| Problem to work on |
Below are lines of data, and only some are wanted. Please repeat exactly those from the line that has "This is 0.8.4" through the line that has "- <C-A-k> <C-A-j> to zoom in and out.".

| Dataset items |
+-------+
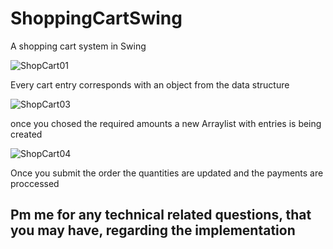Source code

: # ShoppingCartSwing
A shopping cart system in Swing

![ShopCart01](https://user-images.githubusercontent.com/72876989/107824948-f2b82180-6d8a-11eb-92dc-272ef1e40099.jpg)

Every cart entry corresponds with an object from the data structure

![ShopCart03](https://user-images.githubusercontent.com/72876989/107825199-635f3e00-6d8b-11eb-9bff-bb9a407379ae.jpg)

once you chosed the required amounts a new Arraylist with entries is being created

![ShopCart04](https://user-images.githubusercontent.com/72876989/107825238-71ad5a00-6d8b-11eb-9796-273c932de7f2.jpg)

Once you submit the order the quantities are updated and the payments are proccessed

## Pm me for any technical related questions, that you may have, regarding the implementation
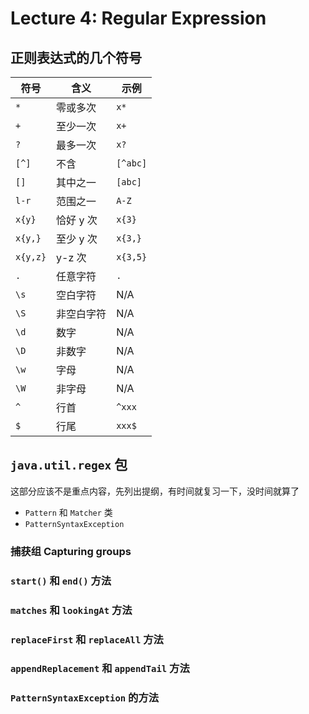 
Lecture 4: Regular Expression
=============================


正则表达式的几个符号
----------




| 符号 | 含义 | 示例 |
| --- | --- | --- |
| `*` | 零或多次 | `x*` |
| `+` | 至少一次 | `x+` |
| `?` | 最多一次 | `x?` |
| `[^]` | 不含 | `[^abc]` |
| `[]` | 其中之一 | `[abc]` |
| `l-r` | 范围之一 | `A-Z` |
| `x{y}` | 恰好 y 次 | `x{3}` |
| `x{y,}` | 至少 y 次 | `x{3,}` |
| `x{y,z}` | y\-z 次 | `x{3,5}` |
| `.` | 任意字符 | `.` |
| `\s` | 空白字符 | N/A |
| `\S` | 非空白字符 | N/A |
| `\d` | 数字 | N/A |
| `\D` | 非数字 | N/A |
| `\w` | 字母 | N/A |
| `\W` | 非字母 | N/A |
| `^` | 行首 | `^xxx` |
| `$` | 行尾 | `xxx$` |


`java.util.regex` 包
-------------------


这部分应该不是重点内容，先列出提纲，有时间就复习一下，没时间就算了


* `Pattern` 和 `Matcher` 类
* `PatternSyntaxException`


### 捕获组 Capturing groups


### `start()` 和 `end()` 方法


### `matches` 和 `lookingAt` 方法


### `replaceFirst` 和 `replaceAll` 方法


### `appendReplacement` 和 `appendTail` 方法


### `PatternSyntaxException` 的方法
+-------+
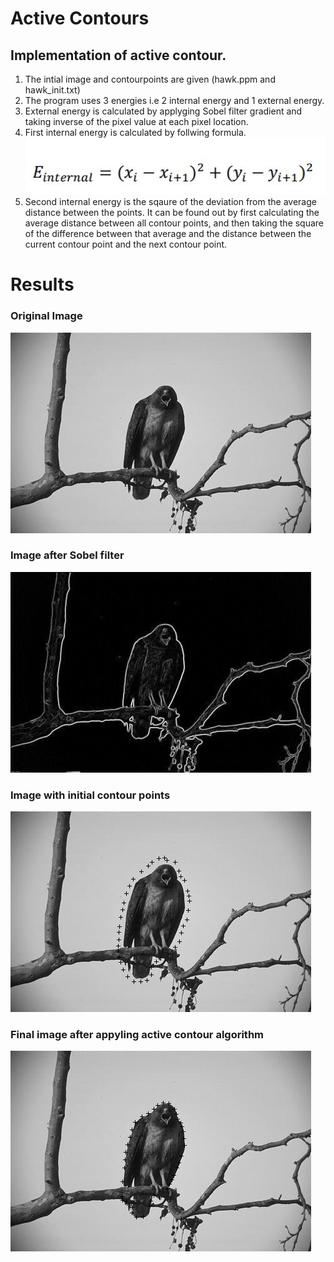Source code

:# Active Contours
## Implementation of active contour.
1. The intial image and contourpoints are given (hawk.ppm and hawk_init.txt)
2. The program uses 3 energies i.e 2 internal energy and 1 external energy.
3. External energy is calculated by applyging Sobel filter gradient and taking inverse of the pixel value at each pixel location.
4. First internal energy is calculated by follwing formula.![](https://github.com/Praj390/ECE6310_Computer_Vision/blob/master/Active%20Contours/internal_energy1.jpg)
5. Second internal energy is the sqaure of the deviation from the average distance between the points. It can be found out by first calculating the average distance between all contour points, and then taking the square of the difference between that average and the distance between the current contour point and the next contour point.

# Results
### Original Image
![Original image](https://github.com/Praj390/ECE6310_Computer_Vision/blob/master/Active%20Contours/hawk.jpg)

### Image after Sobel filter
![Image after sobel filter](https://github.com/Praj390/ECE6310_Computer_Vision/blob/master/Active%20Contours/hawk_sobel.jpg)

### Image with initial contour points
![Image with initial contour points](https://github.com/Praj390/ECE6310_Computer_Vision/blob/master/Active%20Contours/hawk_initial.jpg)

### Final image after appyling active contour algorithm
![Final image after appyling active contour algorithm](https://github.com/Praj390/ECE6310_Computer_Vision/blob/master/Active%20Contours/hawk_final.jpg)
+-------+
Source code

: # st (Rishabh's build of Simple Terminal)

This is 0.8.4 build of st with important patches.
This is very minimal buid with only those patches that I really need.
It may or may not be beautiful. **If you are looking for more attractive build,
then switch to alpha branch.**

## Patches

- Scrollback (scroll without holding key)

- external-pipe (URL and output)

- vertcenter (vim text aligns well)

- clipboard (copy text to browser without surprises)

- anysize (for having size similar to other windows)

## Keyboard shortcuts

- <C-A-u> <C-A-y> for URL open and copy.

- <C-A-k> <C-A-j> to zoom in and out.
+-------+
| Exercise output |
This is 0.8.4 build of st with important patches.
This is very minimal buid with only those patches that I really need.
It may or may not be beautiful. **If you are looking for more attractive build,
then switch to alpha branch.**

## Patches

- Scrollback (scroll without holding key)

- external-pipe (URL and output)

- vertcenter (vim text aligns well)

- clipboard (copy text to browser without surprises)

- anysize (for having size similar to other windows)

## Keyboard shortcuts

- <C-A-u> <C-A-y> for URL open and copy.

- <C-A-k> <C-A-j> to zoom in and out.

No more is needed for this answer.